アズキゾウの求愛を避けたヨツモン
直径10cmほどのシャーレに2種のマメゾウムシを入れて眺めていたときのことである。アズキゾウのオスがいるときほど、ヨツモンのメスがアズキのマメのすき間に入り込んで隠れているように見えたのである(図1a)。
ここから次のような仮説が浮かんだ。「ヨツモンのメスは、別種であるアズキゾウのオスにしつこく求愛される(繁殖干渉を受ける)のを避けるため、狭いすき間へ逃げ込むのではないか。もしそうなら、ヨツモンのメスはすき間がある場所の方で、より多く産卵するだろう」というものだ。
図1a:シャーレの中のアズキと2種のマメゾウムシ。
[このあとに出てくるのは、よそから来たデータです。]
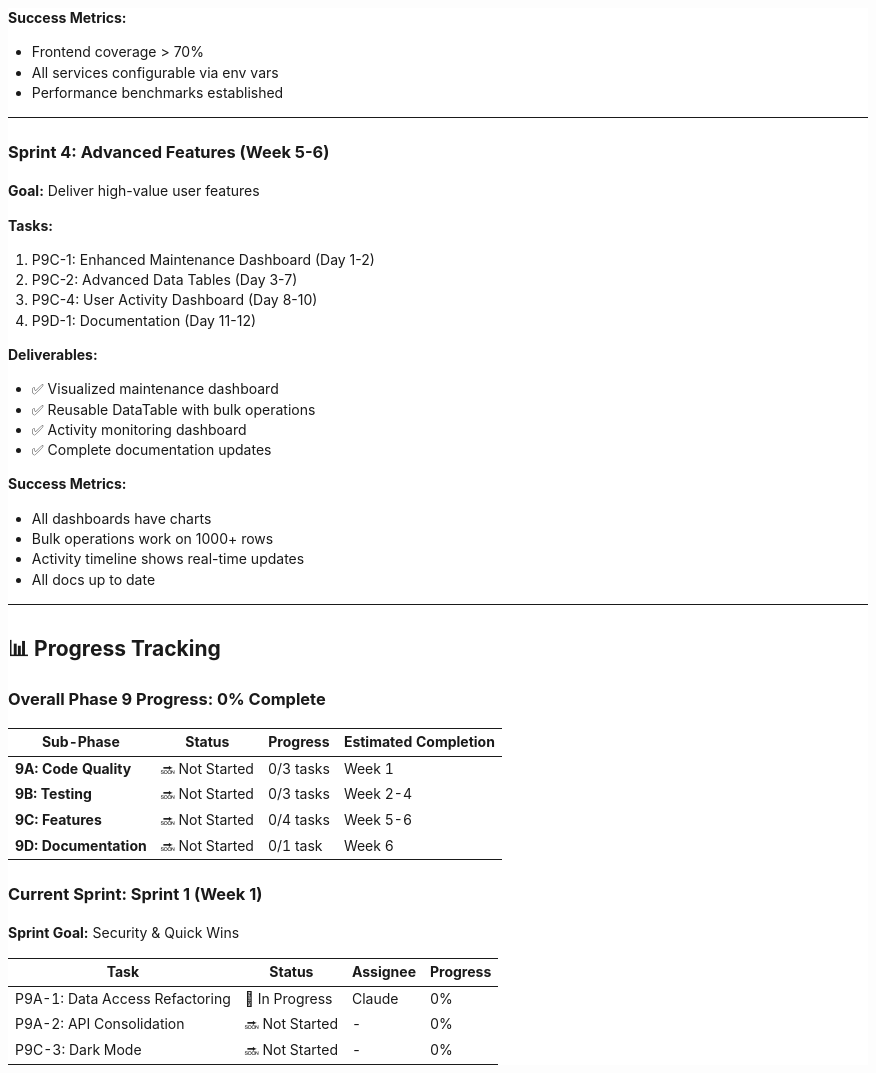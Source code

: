 **Success Metrics:**
- Frontend coverage > 70%
- All services configurable via env vars
- Performance benchmarks established

---

### Sprint 4: Advanced Features (Week 5-6)

**Goal:** Deliver high-value user features

**Tasks:**
1. P9C-1: Enhanced Maintenance Dashboard (Day 1-2)
2. P9C-2: Advanced Data Tables (Day 3-7)
3. P9C-4: User Activity Dashboard (Day 8-10)
4. P9D-1: Documentation (Day 11-12)

**Deliverables:**
- ✅ Visualized maintenance dashboard
- ✅ Reusable DataTable with bulk operations
- ✅ Activity monitoring dashboard
- ✅ Complete documentation updates

**Success Metrics:**
- All dashboards have charts
- Bulk operations work on 1000+ rows
- Activity timeline shows real-time updates
- All docs up to date

---

## 📊 **Progress Tracking**

### Overall Phase 9 Progress: 0% Complete

| Sub-Phase | Status | Progress | Estimated Completion |
|-----------|--------|----------|----------------------|
| **9A: Code Quality** | 🔜 Not Started | 0/3 tasks | Week 1 |
| **9B: Testing** | 🔜 Not Started | 0/3 tasks | Week 2-4 |
| **9C: Features** | 🔜 Not Started | 0/4 tasks | Week 5-6 |
| **9D: Documentation** | 🔜 Not Started | 0/1 task | Week 6 |

### Current Sprint: Sprint 1 (Week 1)

**Sprint Goal:** Security & Quick Wins

| Task | Status | Assignee | Progress |
|------|--------|----------|----------|
| P9A-1: Data Access Refactoring | 🚀 In Progress | Claude | 0% |
| P9A-2: API Consolidation | 🔜 Not Started | - | 0% |
| P9C-3: Dark Mode | 🔜 Not Started | - | 0% |
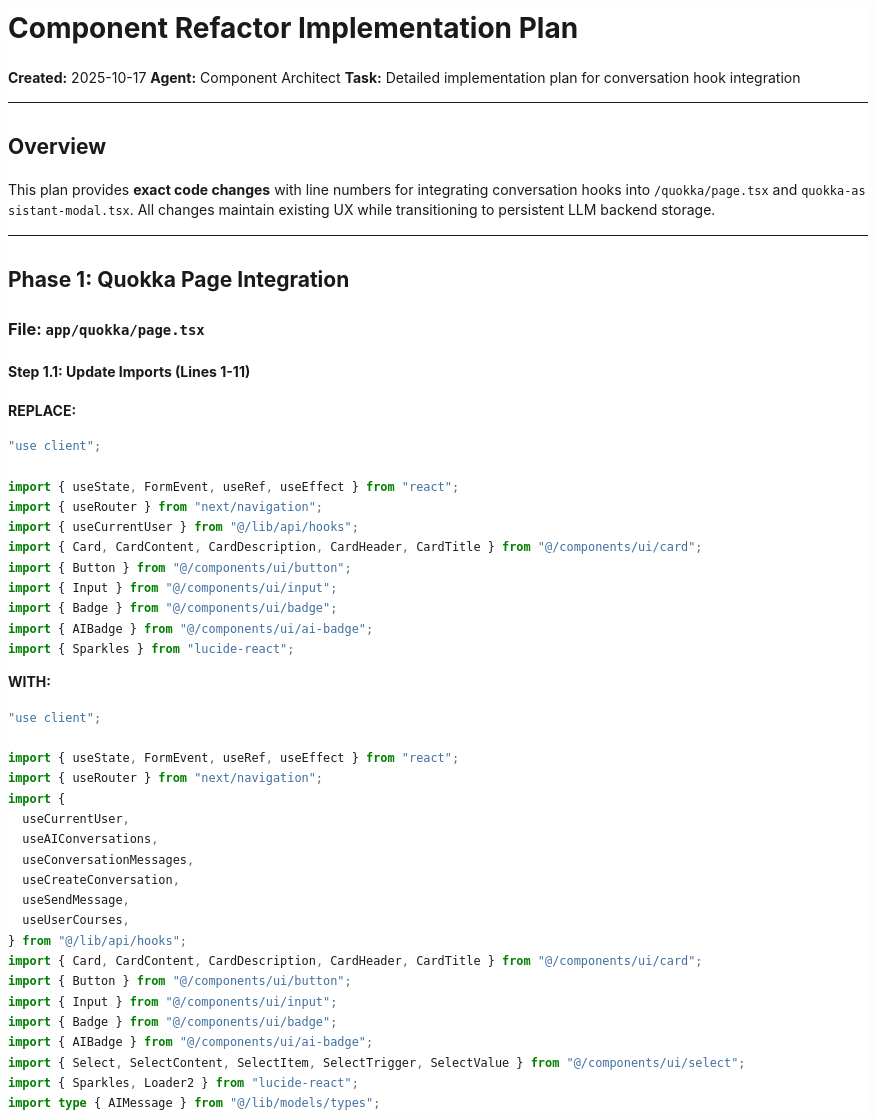 # Component Refactor Implementation Plan

**Created:** 2025-10-17
**Agent:** Component Architect
**Task:** Detailed implementation plan for conversation hook integration

---

## Overview

This plan provides **exact code changes** with line numbers for integrating conversation hooks into `/quokka/page.tsx` and `quokka-assistant-modal.tsx`. All changes maintain existing UX while transitioning to persistent LLM backend storage.

---

## Phase 1: Quokka Page Integration

### File: `app/quokka/page.tsx`

#### Step 1.1: Update Imports (Lines 1-11)

**REPLACE:**
```typescript
"use client";

import { useState, FormEvent, useRef, useEffect } from "react";
import { useRouter } from "next/navigation";
import { useCurrentUser } from "@/lib/api/hooks";
import { Card, CardContent, CardDescription, CardHeader, CardTitle } from "@/components/ui/card";
import { Button } from "@/components/ui/button";
import { Input } from "@/components/ui/input";
import { Badge } from "@/components/ui/badge";
import { AIBadge } from "@/components/ui/ai-badge";
import { Sparkles } from "lucide-react";
```

**WITH:**
```typescript
"use client";

import { useState, FormEvent, useRef, useEffect } from "react";
import { useRouter } from "next/navigation";
import {
  useCurrentUser,
  useAIConversations,
  useConversationMessages,
  useCreateConversation,
  useSendMessage,
  useUserCourses,
} from "@/lib/api/hooks";
import { Card, CardContent, CardDescription, CardHeader, CardTitle } from "@/components/ui/card";
import { Button } from "@/components/ui/button";
import { Input } from "@/components/ui/input";
import { Badge } from "@/components/ui/badge";
import { AIBadge } from "@/components/ui/ai-badge";
import { Select, SelectContent, SelectItem, SelectTrigger, SelectValue } from "@/components/ui/select";
import { Sparkles, Loader2 } from "lucide-react";
import type { AIMessage } from "@/lib/models/types";
```
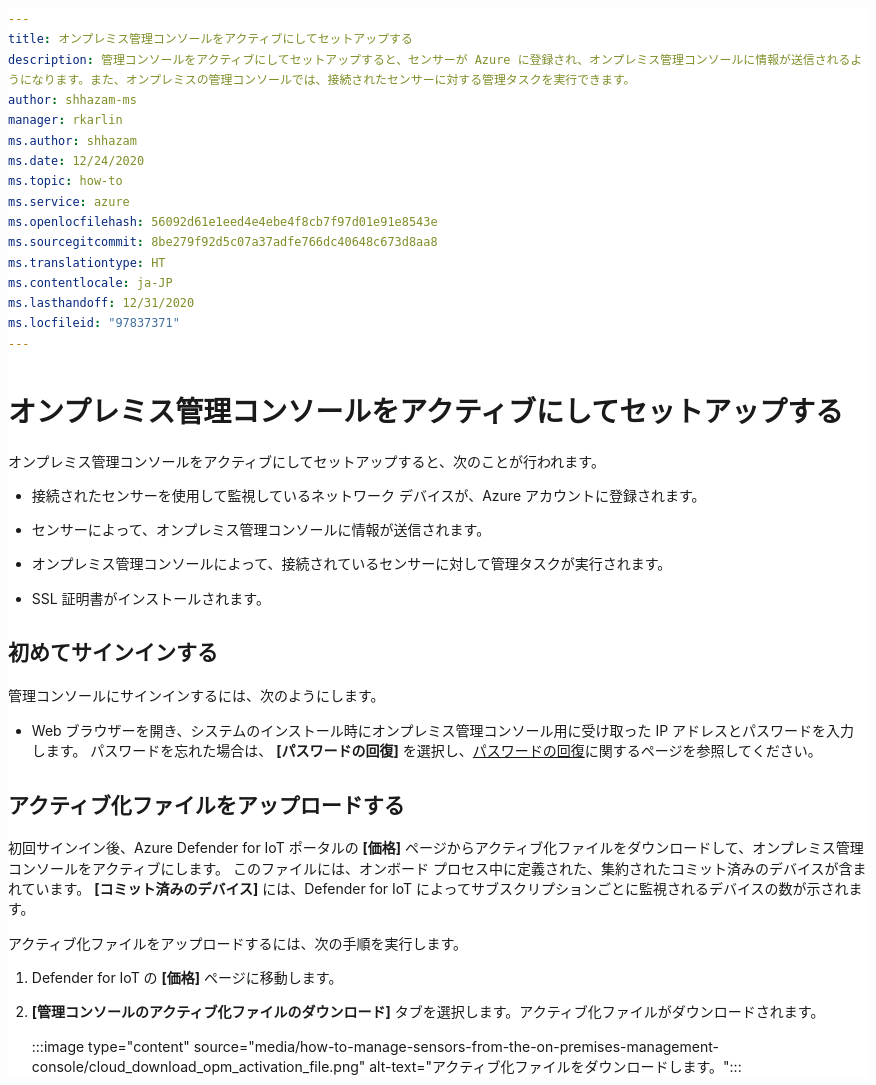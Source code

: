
 ```yaml
---
title: オンプレミス管理コンソールをアクティブにしてセットアップする
description: 管理コンソールをアクティブにしてセットアップすると、センサーが Azure に登録され、オンプレミス管理コンソールに情報が送信されるようになります。また、オンプレミスの管理コンソールでは、接続されたセンサーに対する管理タスクを実行できます。
author: shhazam-ms
manager: rkarlin
ms.author: shhazam
ms.date: 12/24/2020
ms.topic: how-to
ms.service: azure
ms.openlocfilehash: 56092d61e1eed4e4ebe4f8cb7f97d01e91e8543e
ms.sourcegitcommit: 8be279f92d5c07a37adfe766dc40648c673d8aa8
ms.translationtype: HT
ms.contentlocale: ja-JP
ms.lasthandoff: 12/31/2020
ms.locfileid: "97837371"
---
```

# <a name="activate-and-set-up-your-on-premises-management-console"></a>オンプレミス管理コンソールをアクティブにしてセットアップする 

オンプレミス管理コンソールをアクティブにしてセットアップすると、次のことが行われます。

- 接続されたセンサーを使用して監視しているネットワーク デバイスが、Azure アカウントに登録されます。

- センサーによって、オンプレミス管理コンソールに情報が送信されます。

- オンプレミス管理コンソールによって、接続されているセンサーに対して管理タスクが実行されます。

- SSL 証明書がインストールされます。

## <a name="sign-in-for-the-first-time"></a>初めてサインインする

管理コンソールにサインインするには、次のようにします。

- Web ブラウザーを開き、システムのインストール時にオンプレミス管理コンソール用に受け取った IP アドレスとパスワードを入力します。 パスワードを忘れた場合は、 **[パスワードの回復]** を選択し、[パスワードの回復](how-to-manage-the-on-premises-management-console.md#password-recovery)に関するページを参照してください。

## <a name="upload-an-activation-file"></a>アクティブ化ファイルをアップロードする

初回サインイン後、Azure Defender for IoT ポータルの **[価格]** ページからアクティブ化ファイルをダウンロードして、オンプレミス管理コンソールをアクティブにします。 このファイルには、オンボード プロセス中に定義された、集約されたコミット済みのデバイスが含まれています。 **[コミット済みのデバイス]** には、Defender for IoT によってサブスクリプションごとに監視されるデバイスの数が示されます。

アクティブ化ファイルをアップロードするには、次の手順を実行します。

1. Defender for IoT の **[価格]** ページに移動します。
1. **[管理コンソールのアクティブ化ファイルのダウンロード]** タブを選択します。アクティブ化ファイルがダウンロードされます。

   :::image type="content" source="media/how-to-manage-sensors-from-the-on-premises-management-console/cloud_download_opm_activation_file.png" alt-text="アクティブ化ファイルをダウンロードします。":::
アズキの表面の白い粒は卵。
図1b:アズキゾウムシのオスがヨツモンマメゾウムシのメスに交尾を迫っている様子。
そこで、次ページの図2のように、シャーレの半分にはアズキを半分に割って並べ、すき間をなくし、もう半分にはそのままアズキを並べてすき間を残し、そこに2種のオスとメスを放って次の世代の羽化個体数を調べた。もしヨツモンのメスが繁殖干渉を嫌がってアズキのすき間に逃げ込んでいるなら、すき間のあるアズキにより多く産卵するはずである。